Top of EXTRACTED RECORDS

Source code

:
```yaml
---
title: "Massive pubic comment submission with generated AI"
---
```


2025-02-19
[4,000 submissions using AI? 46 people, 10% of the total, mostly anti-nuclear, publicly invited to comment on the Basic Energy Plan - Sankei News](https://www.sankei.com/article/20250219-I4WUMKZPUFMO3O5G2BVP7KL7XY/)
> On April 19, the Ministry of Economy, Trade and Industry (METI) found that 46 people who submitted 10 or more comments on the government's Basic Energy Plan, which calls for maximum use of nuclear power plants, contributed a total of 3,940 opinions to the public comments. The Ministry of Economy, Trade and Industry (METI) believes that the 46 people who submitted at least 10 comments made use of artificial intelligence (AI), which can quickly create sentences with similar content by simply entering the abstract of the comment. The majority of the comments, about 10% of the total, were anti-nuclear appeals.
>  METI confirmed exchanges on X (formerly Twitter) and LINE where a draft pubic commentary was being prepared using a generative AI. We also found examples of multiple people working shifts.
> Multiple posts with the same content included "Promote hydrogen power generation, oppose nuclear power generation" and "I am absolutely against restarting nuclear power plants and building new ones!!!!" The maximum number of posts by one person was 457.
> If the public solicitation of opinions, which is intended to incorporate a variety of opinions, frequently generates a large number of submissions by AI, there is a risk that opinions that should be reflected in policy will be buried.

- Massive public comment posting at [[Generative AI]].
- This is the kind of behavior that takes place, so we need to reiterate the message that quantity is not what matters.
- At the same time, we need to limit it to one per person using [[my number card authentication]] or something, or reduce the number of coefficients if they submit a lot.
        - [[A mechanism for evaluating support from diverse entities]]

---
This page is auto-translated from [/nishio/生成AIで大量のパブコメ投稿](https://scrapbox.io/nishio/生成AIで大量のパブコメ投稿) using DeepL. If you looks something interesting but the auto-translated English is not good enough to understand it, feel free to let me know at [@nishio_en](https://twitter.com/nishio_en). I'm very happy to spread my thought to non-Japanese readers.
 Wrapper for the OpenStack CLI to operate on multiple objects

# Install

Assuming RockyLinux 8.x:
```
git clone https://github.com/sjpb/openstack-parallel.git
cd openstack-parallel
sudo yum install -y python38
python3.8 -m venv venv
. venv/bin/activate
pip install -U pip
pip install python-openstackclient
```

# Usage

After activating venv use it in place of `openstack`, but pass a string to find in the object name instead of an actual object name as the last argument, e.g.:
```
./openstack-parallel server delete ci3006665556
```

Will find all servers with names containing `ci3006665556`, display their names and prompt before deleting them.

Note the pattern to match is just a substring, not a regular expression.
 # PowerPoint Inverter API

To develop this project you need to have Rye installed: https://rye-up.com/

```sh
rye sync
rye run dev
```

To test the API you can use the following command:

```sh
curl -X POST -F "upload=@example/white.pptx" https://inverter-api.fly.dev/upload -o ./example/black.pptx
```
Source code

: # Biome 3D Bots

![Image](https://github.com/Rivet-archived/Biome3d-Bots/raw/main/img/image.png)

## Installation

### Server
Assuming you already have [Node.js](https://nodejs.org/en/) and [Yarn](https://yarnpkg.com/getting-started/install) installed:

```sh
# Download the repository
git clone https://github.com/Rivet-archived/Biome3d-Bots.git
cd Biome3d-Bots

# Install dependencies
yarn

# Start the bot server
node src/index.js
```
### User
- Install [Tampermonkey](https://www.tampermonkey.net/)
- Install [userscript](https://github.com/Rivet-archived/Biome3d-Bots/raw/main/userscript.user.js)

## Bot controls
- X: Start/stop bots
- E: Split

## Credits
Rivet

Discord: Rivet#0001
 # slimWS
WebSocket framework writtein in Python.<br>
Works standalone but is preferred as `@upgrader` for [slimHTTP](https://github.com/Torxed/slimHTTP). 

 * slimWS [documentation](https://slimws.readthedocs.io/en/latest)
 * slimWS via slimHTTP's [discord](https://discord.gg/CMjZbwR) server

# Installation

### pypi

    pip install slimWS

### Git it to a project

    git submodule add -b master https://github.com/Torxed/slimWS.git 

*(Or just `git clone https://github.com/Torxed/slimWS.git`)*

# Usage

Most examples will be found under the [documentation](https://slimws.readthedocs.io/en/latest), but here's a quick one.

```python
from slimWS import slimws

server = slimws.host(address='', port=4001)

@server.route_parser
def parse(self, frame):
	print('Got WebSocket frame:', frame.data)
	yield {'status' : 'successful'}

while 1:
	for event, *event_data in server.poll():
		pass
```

Bottom of EXTRACTED RECORDS

--- WHAT IS REQUIRED ---
Having output the line that contains "[4,000 submissions using", stop. Every line before it, back to the first line of the data, must be reproduced exactly.

--- EXERCISE ANSWER ---
Source code

:
```yaml
---
title: "Massive pubic comment submission with generated AI"
---
```


2025-02-19
[4,000 submissions using AI? 46 people, 10% of the total, mostly anti-nuclear, publicly invited to comment on the Basic Energy Plan - Sankei News](https://www.sankei.com/article/20250219-I4WUMKZPUFMO3O5G2BVP7KL7XY/)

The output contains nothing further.